Schillaci sottolinea come gli infermieri abbiano un percorso formativo lungo e complesso: dopo la laurea triennale, scelgono in molti casi la laurea biennale specialistica o il dottorato di ricerca. Il Ministro valuta di individuare operatori con percorsi formativi più brevi ovvero infermieri professionali di altre nazioni che hanno come l'Italia un percorso di laurea di alto livello (India, ndr) per far fronte, specie sul territorio, alla carenza di risorse che si profila almeno nei prossimi 3 anni.
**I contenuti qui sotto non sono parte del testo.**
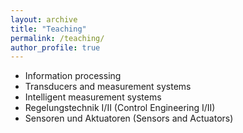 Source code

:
 ```yaml
---
layout: archive
title: "Teaching"
permalink: /teaching/
author_profile: true
---
```



* Information processing
* Transducers and measurement systems
* Intelligent measurement systems
* Regelungstechnik I/II (Control Engineering I/II)
* Sensoren und Aktuatoren (Sensors and Actuators) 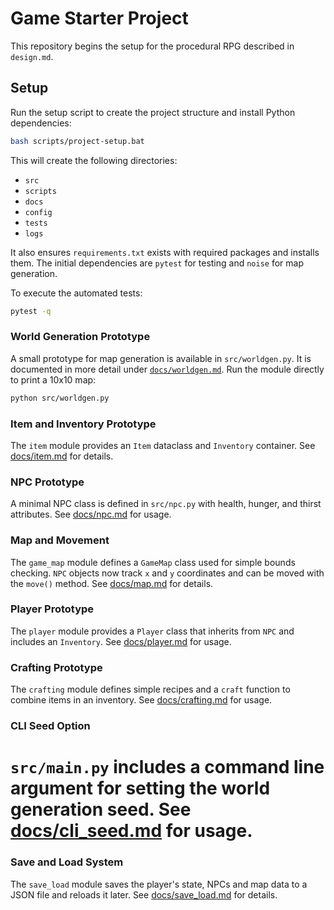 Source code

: # Game Starter Project

This repository begins the setup for the procedural RPG described in `design.md`.

## Setup

Run the setup script to create the project structure and install Python dependencies:

```bash
bash scripts/project-setup.bat
```

This will create the following directories:

- `src`
- `scripts`
- `docs`
- `config`
- `tests`
- `logs`

It also ensures `requirements.txt` exists with required packages and installs them. The initial dependencies are `pytest` for testing and `noise` for map generation.

To execute the automated tests:

```bash
pytest -q
```

### World Generation Prototype

A small prototype for map generation is available in `src/worldgen.py`. It is documented in more detail under [`docs/worldgen.md`](docs/worldgen.md). Run the module directly to print a 10x10 map:

```bash
python src/worldgen.py
```


### Item and Inventory Prototype

The `item` module provides an `Item` dataclass and `Inventory` container. See [docs/item.md](docs/item.md) for details.


### NPC Prototype

A minimal NPC class is defined in `src/npc.py` with health, hunger, and thirst attributes. See [docs/npc.md](docs/npc.md) for usage.

### Map and Movement

The `game_map` module defines a `GameMap` class used for simple bounds checking.
`NPC` objects now track `x` and `y` coordinates and can be moved with the
`move()` method.
See [docs/map.md](docs/map.md) for details.

### Player Prototype

The `player` module provides a `Player` class that inherits from `NPC` and includes an `Inventory`. See [docs/player.md](docs/player.md) for usage.

### Crafting Prototype

The `crafting` module defines simple recipes and a `craft` function to combine items in an inventory. See [docs/crafting.md](docs/crafting.md) for usage.

### CLI Seed Option

`src/main.py` includes a command line argument for setting the world generation seed. See [docs/cli_seed.md](docs/cli_seed.md) for usage.
=======

### Save and Load System

The `save_load` module saves the player's state, NPCs and map data to a JSON file and reloads it later. See [docs/save_load.md](docs/save_load.md) for details.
Il medico di famiglia affiancato dall’Oss (ma gli infermieri che lavorano negli studi dei mmg che fine fanno?) lavorerebbe nella casa di comunità con alle spalle due tipologie di contratto che inizialmente convivrebbero: la convenzione del ruolo unico, ad ore e/o scelte, già esistente, ed il rapporto di dipendenza dal Servizio sanitario regionale che caratterizzerebbe i più giovani. Da una parte, con ruolo ad esaurimento, ci sarebbero i medici convenzionati dall’età media elevata e con personale da loro assunto (collaboratori ed infermieri), e all’atto del pensionamento la convenzione non sarebbe rinnovata; dall’altra i medici giovani assunti in CdC sarebbero tutti specialisti. Già perché il terzo pilastro della riforma evocata dal ministro sarebbe la trasformazione dell’attuale corso regionale di tirocinio triennale in corso di specialità universitario, dalla durata da definire, con la possibilità di attingere a specializzandi per colmare zone carenti. C’è poi un addentellato e riguarda gli specialisti ambulatoriali, quelli convenzionati con le Asl, gran parte dei quali – fino al 42% – oggi è impegnato per meno di 10 ore a settimana. Qui le regioni sono di fronte ad un bivio: portare a 38 le ore settimanali in convenzione costa di più o di meno che far passare questo personale medico del SSN a dipendenza? Infine, il rapporto con l’ospedale: i malati da accettare in ospedale non dovrebbero più transitare dal pronto soccorso, intasandolo, quando sono inviati dal medico curante, ma essere ammessi direttamente nel reparto per il ricovero. Schillaci al termine del colloquio con i sindacati ha indicato due grandi problemi da superare grazie ad una sanità territoriale rinnovata: «le liste d’attesa ed i pronti soccorso ingolfati».